▶ EXERCISE DETAILS
Take every line from the entries below that includes the word "NSCache" and copy it.

Stored dataset items
- Opening Delimiter -
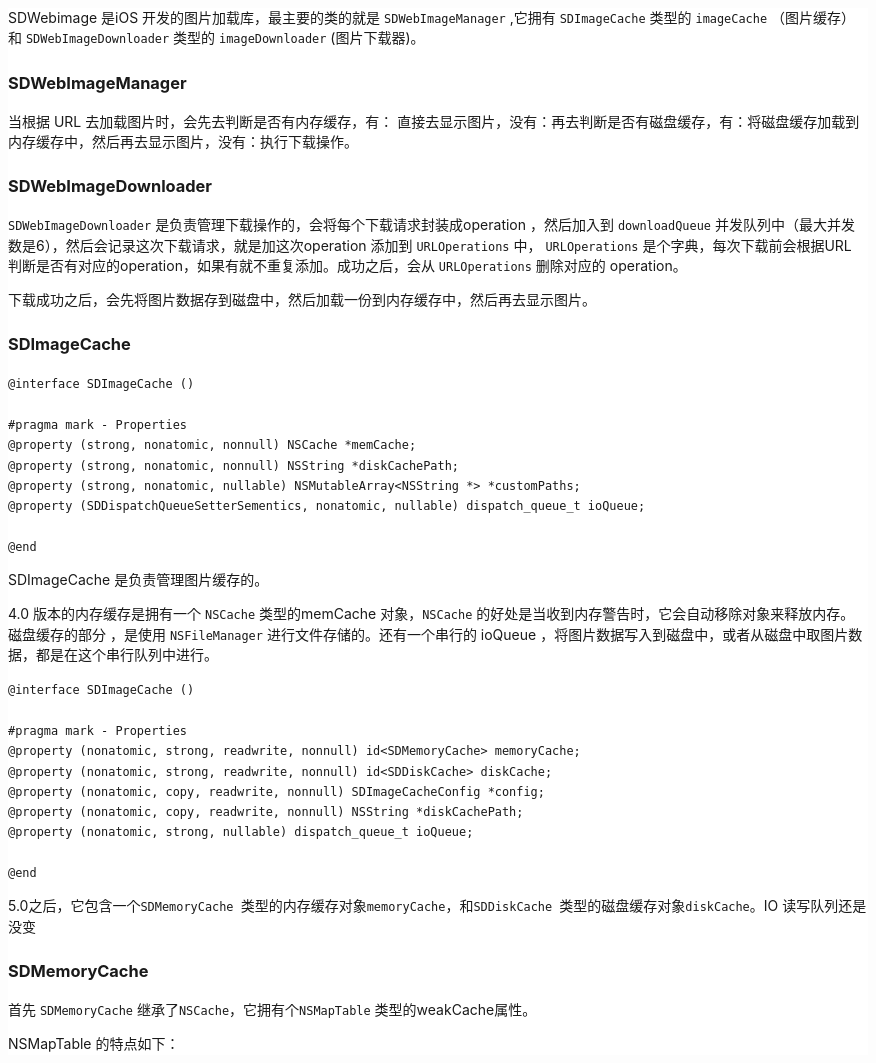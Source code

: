 
SDWebimage 是iOS 开发的图片加载库，最主要的类的就是 `SDWebImageManager` ,它拥有 `SDImageCache` 类型的 `imageCache` （图片缓存） 和 `SDWebImageDownloader` 类型的 `imageDownloader` (图片下载器)。 



### SDWebImageManager

当根据 URL 去加载图片时，会先去判断是否有内存缓存，有： 直接去显示图片，没有：再去判断是否有磁盘缓存，有：将磁盘缓存加载到内存缓存中，然后再去显示图片，没有：执行下载操作。

### SDWebImageDownloader

`SDWebImageDownloader` 是负责管理下载操作的，会将每个下载请求封装成operation ，然后加入到 `downloadQueue`  并发队列中（最大并发数是6），然后会记录这次下载请求，就是加这次operation 添加到 `URLOperations` 中， `URLOperations` 是个字典，每次下载前会根据URL 判断是否有对应的operation，如果有就不重复添加。成功之后，会从 `URLOperations` 删除对应的 operation。

下载成功之后，会先将图片数据存到磁盘中，然后加载一份到内存缓存中，然后再去显示图片。

### SDImageCache

```
@interface SDImageCache ()

#pragma mark - Properties
@property (strong, nonatomic, nonnull) NSCache *memCache;
@property (strong, nonatomic, nonnull) NSString *diskCachePath;
@property (strong, nonatomic, nullable) NSMutableArray<NSString *> *customPaths;
@property (SDDispatchQueueSetterSementics, nonatomic, nullable) dispatch_queue_t ioQueue;

@end
```

SDImageCache 是负责管理图片缓存的。

4.0 版本的内存缓存是拥有一个 `NSCache` 类型的memCache 对象，`NSCache` 的好处是当收到内存警告时，它会自动移除对象来释放内存。磁盘缓存的部分 ，是使用 `NSFileManager`  进行文件存储的。还有一个串行的 ioQueue ，将图片数据写入到磁盘中，或者从磁盘中取图片数据，都是在这个串行队列中进行。

```
@interface SDImageCache ()

#pragma mark - Properties
@property (nonatomic, strong, readwrite, nonnull) id<SDMemoryCache> memoryCache;
@property (nonatomic, strong, readwrite, nonnull) id<SDDiskCache> diskCache;
@property (nonatomic, copy, readwrite, nonnull) SDImageCacheConfig *config;
@property (nonatomic, copy, readwrite, nonnull) NSString *diskCachePath;
@property (nonatomic, strong, nullable) dispatch_queue_t ioQueue;

@end
```

5.0之后，它包含一个`SDMemoryCache `类型的内存缓存对象`memoryCache`，和`SDDiskCache `类型的磁盘缓存对象`diskCache`。IO 读写队列还是没变

### SDMemoryCache

首先 `SDMemoryCache` 继承了`NSCache`，它拥有个`NSMapTable` 类型的weakCache属性。

NSMapTable 的特点如下：
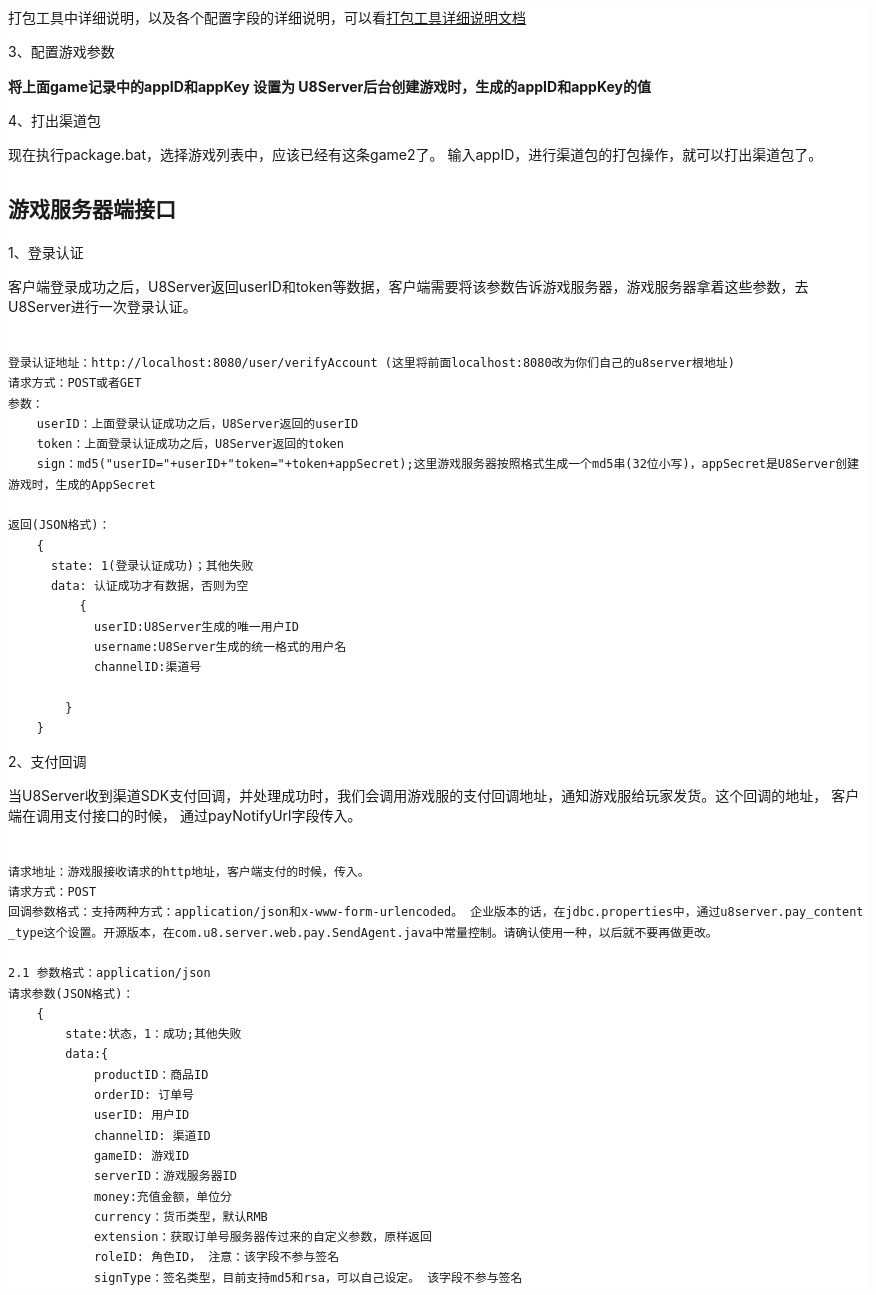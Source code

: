 打包工具中详细说明，以及各个配置字段的详细说明，可以看[打包工具详细说明文档](android_package.md)

3、配置游戏参数

**将上面game记录中的appID和appKey 设置为 U8Server后台创建游戏时，生成的appID和appKey的值**

4、打出渠道包

现在执行package.bat，选择游戏列表中，应该已经有这条game2了。 输入appID，进行渠道包的打包操作，就可以打出渠道包了。


游戏服务器端接口
-------

1、登录认证

客户端登录成功之后，U8Server返回userID和token等数据，客户端需要将该参数告诉游戏服务器，游戏服务器拿着这些参数，去U8Server进行一次登录认证。

```

登录认证地址：http://localhost:8080/user/verifyAccount (这里将前面localhost:8080改为你们自己的u8server根地址)
请求方式：POST或者GET
参数：
    userID：上面登录认证成功之后，U8Server返回的userID
    token：上面登录认证成功之后，U8Server返回的token
    sign：md5("userID="+userID+"token="+token+appSecret);这里游戏服务器按照格式生成一个md5串(32位小写)，appSecret是U8Server创建游戏时，生成的AppSecret

返回(JSON格式)：
    {
      state: 1(登录认证成功)；其他失败
      data: 认证成功才有数据，否则为空
          {
            userID:U8Server生成的唯一用户ID
            username:U8Server生成的统一格式的用户名
            channelID:渠道号

        }
    }

```

2、支付回调

当U8Server收到渠道SDK支付回调，并处理成功时，我们会调用游戏服的支付回调地址，通知游戏服给玩家发货。这个回调的地址， 客户端在调用支付接口的时候， 通过payNotifyUrl字段传入。

```

请求地址：游戏服接收请求的http地址，客户端支付的时候，传入。
请求方式：POST 
回调参数格式：支持两种方式：application/json和x-www-form-urlencoded。 企业版本的话，在jdbc.properties中，通过u8server.pay_content_type这个设置。开源版本，在com.u8.server.web.pay.SendAgent.java中常量控制。请确认使用一种，以后就不要再做更改。

2.1 参数格式：application/json
请求参数(JSON格式)：
    {
        state:状态，1：成功;其他失败
        data:{
            productID：商品ID
            orderID: 订单号
            userID: 用户ID
            channelID: 渠道ID
            gameID: 游戏ID
            serverID：游戏服务器ID
            money:充值金额，单位分
            currency：货币类型，默认RMB
            extension：获取订单号服务器传过来的自定义参数，原样返回
            roleID: 角色ID， 注意：该字段不参与签名
            signType：签名类型，目前支持md5和rsa，可以自己设定。 该字段不参与签名
```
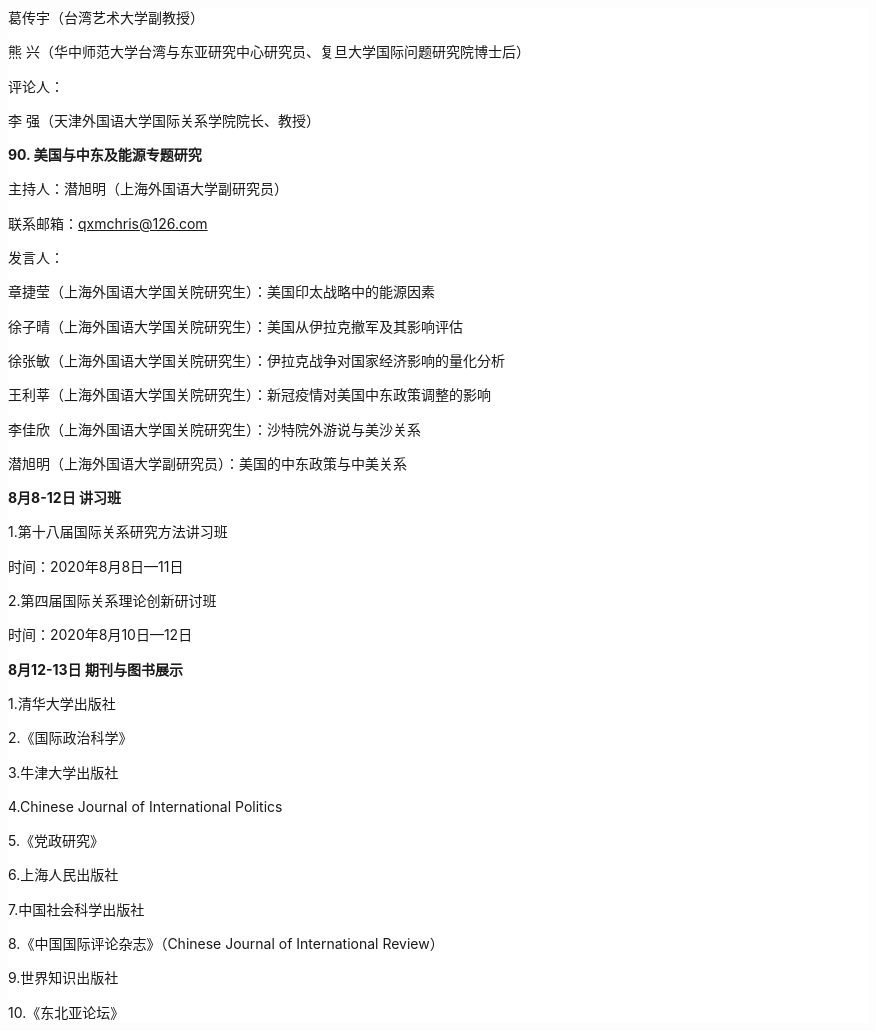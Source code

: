 葛传宇（台湾艺术大学副教授）

熊 兴（华中师范大学台湾与东亚研究中心研究员、复旦大学国际问题研究院博士后）

评论人：

李 强（天津外国语大学国际关系学院院长、教授）

  

 **90. 美国与中东及能源专题研究**

主持人：潜旭明（上海外国语大学副研究员）

联系邮箱：qxmchris@126.com

发言人：

章捷莹（上海外国语大学国关院研究生）：美国印太战略中的能源因素

徐子晴（上海外国语大学国关院研究生）：美国从伊拉克撤军及其影响评估

徐张敏（上海外国语大学国关院研究生）：伊拉克战争对国家经济影响的量化分析

王利莘（上海外国语大学国关院研究生）：新冠疫情对美国中东政策调整的影响

李佳欣（上海外国语大学国关院研究生）：沙特院外游说与美沙关系

潜旭明（上海外国语大学副研究员）：美国的中东政策与中美关系

  

**8月8-12日 讲习班**  

1.第十八届国际关系研究方法讲习班  

时间：2020年8月8日—11日

  

2.第四届国际关系理论创新研讨班

时间：2020年8月10日—12日

  

**8月12-13日 期刊与图书展示**  

1.清华大学出版社  

2.《国际政治科学》

3.牛津大学出版社

4.Chinese Journal of International Politics

5.《党政研究》

6.上海人民出版社

7.中国社会科学出版社

8.《中国国际评论杂志》（Chinese Journal of International Review）

9.世界知识出版社

10.《东北亚论坛》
- Closing Delimiter -
▶ TASK OUTPUT
@property (strong, nonatomic, nonnull) NSCache *memCache;
4.0 版本的内存缓存是拥有一个 `NSCache` 类型的memCache 对象，`NSCache` 的好处是当收到内存警告时，它会自动移除对象来释放内存。磁盘缓存的部分 ，是使用 `NSFileManager`  进行文件存储的。还有一个串行的 ioQueue ，将图片数据写入到磁盘中，或者从磁盘中取图片数据，都是在这个串行队列中进行。
首先 `SDMemoryCache` 继承了`NSCache`，它拥有个`NSMapTable` 类型的weakCache属性。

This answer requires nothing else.